TGWTG/Channel Awesome runs on this, it's a bunch of people doing webshows on shoe-string budgets, and they love to play up the Narm of it.
Referenced in Todd van der Werff's reviews for The AV Club: he has said that he considers a D grade to be worse than an F, because an F is so extraordinary in its horribleness that it is almost worth watching for that achievement, whereas a D is merely forgettable and dull.
The Life of Death Sword, a story about a fight between some guy named John Swords, also known as Death Sword, who was born missing many body parts, including half his brain, so they just got replaced by "alien machine parts from another world." He fights against his enemy, Death Screw, and then the gods interfere for some reason. Such a ridiculous plot, so badly written, and yet, so hilarious.

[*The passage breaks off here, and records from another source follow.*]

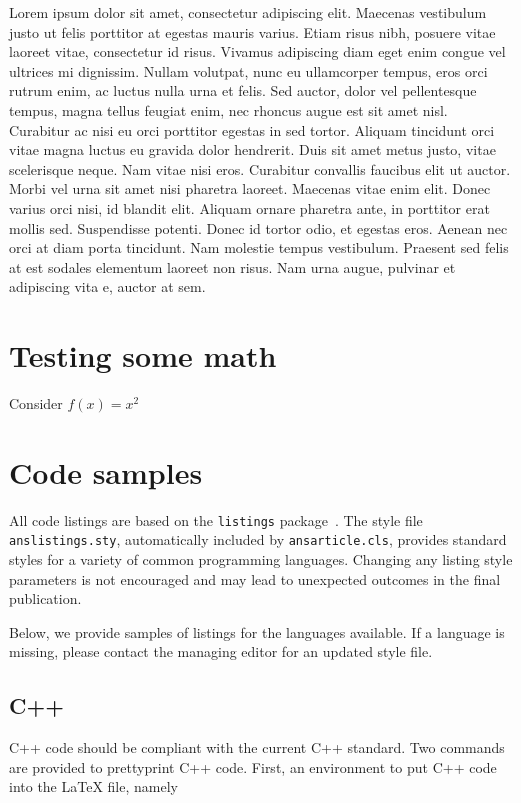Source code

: \documentclass{ansarticle}
\begin{document}
Lorem ipsum dolor sit amet, consectetur adipiscing elit. Maecenas
vestibulum justo ut felis porttitor at egestas mauris varius. Etiam
risus nibh, posuere vitae laoreet vitae, consectetur id risus. Vivamus
adipiscing diam eget enim congue vel ultrices mi dignissim. Nullam
volutpat, nunc eu ullamcorper tempus, eros orci rutrum enim, ac luctus
nulla urna et felis. Sed auctor, dolor vel pellentesque tempus, magna
tellus feugiat enim, nec rhoncus augue est sit amet nisl. Curabitur ac
nisi eu orci porttitor egestas in sed tortor. Aliquam tincidunt orci
vitae magna luctus eu gravida dolor hendrerit. Duis sit amet metus
justo, vitae scelerisque neque. Nam vitae nisi eros. Curabitur
convallis faucibus elit ut auctor. Morbi vel urna sit amet nisi
pharetra laoreet. Maecenas vitae enim elit. Donec varius orci nisi, id
blandit elit. Aliquam ornare pharetra ante, in porttitor erat mollis
sed. Suspendisse potenti. Donec id tortor odio, et egestas
eros. Aenean nec orci at diam porta tincidunt. Nam molestie tempus
vestibulum. Praesent sed felis at est sodales elementum laoreet non
risus. Nam urna augue, pulvinar et adipiscing vita
e, auctor at sem.

\section{Testing some math}

Consider $f(x) = x^2$

\section{Code samples}

All code listings are based on the \texttt{listings}
package~\cite{HeinzMoses07}.  The style file \texttt{anslistings.sty},
automatically included by \texttt{ansarticle.cls}, provides standard
styles for a variety of common programming languages. Changing any
listing style parameters is not encouraged and may lead to unexpected
outcomes in the final publication.

Below, we provide samples of listings for the languages available. If
a language is missing, please contact the managing editor for an
updated style file.

\subsection{C++}

C++ code should be compliant with the current C++ standard. Two
commands are provided to prettyprint C++ code. First, an environment
to put C++ code into the LaTeX file, namely
\end{document}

Something Awful would occasionally have a "Page of Shame" sub-feature at the end of their "Photoshop Phridays". They're usually classified as So Bad Its Horrible, but there are quite a few occasions that are considered as this trope:
The amazing part was that it still managed to get a 61%, one point above failing, possibly because it still technically contained a correct overview of the story of Oedipus the King.
"In the version which must have been the favorite of Sophocles's Athenian audience, Oedipus found sanctuary at Colonus, outside of Athens. The kindness he was shown at the end made the city itself blessed. Which was the gayest ending ever."
This trope is usually cited for Pabst Blue Ribbon's adoption by the hipster subculture. Hipsters in general are particular known for adopting this as their aesthetic, with a fetish for "irony."
This article discusses the So Bad It's Good phenomenon, only just stopping short of referencing the trope by name.
In Japan, there's a yearly award for books which are "amusing from a perspective that differs from what the author intends".
Some genius made a mashup of a Justin Bieber song with a Slipknot one. Neither artist is exactly the best in its genre in the opinion of many. When you put the two songs together, it sounds weirdly catchy. Just... watch it.
Best (or worst) thing about it is that there are FAR too many people in the comments going "Anyone who likes this song isn't a true Slipknot fan!" "This is terrible, Bieber sucks!" etc. It's pretty funny to watch.
Scientists and science enthusiasts often find crank theories like Time Cube hilarious.
In Indonesian language, a 'jayus' is a joke that's so bad it's good.
The Louis Tussauds Waxwork Museum, in Great Yarmouth, has been described repeatedly as such because the waxworks are dubbed the worst ever made. It was paraded on a Series 44 episode of Have I Got News for You, where the guests had to guess who the waxwork was supposed to be.
The iPhone app SimStapler. The app just involves poking the stapler on the screen, and every ten times there is a voice that says "Splendid!". The stupidity of the app has garnered it a fanbase.
When the iPhone just started, there was an app called "I'm Rich!" it cost $999 (the Cap for app pricing) and showed a ruby that would flash when you clicked on it. That's it. Humor was derived at a: having enough money to burn on this app and b: schadenfreude in people failing to Read the Freaking Manual and blindly buying it without checking the price.
An in-verse example from the Vorkosigan Saga is the ImpSec building on Barrayar whose ugliness is such a Running Gag that children's cartoon characters are made out of it's gargoyles.